Dia menyadari dalam Pasal 43 UU Pengadilan HAM merumuskan pengecualian bagi kasus-kasus pelanggaran HAM Berat yang terjadi sebelum diberlakukannya UU Nomor 26 tahun 2000 harus melalui Pengadilan HAM Adhoc. Meski demikian, kata Harkristuti, Komisi Kebenaran tetap bisa menanganinya.
Ketua Komisi Nasional HAM Hafid Abbas mengatakan pihaknya sudah menyelidiki kasus pelanggaran HAM Berat. Kasus tersebut antara lain Peristiwa 1965, peristiwa Tanjung Priok 1984, peristiwa Lampung 1989, kasus orang hilang 1997-1998, kasus Trisakti 12 Mei 1998, kasus Kerusuhan Mei 13-15 Mei 1998, kasus Semanggi 1 dan 2.

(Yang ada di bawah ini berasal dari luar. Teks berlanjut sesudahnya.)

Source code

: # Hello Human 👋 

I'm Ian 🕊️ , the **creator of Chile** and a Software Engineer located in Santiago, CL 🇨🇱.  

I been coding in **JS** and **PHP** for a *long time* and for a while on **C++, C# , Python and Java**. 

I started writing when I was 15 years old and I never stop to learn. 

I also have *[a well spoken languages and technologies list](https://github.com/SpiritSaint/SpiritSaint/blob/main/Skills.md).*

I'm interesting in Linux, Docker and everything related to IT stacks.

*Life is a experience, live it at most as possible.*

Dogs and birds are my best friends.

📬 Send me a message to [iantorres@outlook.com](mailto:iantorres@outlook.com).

Hafid tak sepakat kasus-kasus tersebut harus tetap dibawa ke Pengadilan HAM adhoc. "Untuk kasus 1965 tidak apa-apa dibawa ke Komisi Kebenaran dan Rekonsiliasi," kata Hafid. Dia pun berharap Presiden Joko Widodo menepati janjinya dalam menuntaskan kasus pelanggaran HAM tersebut.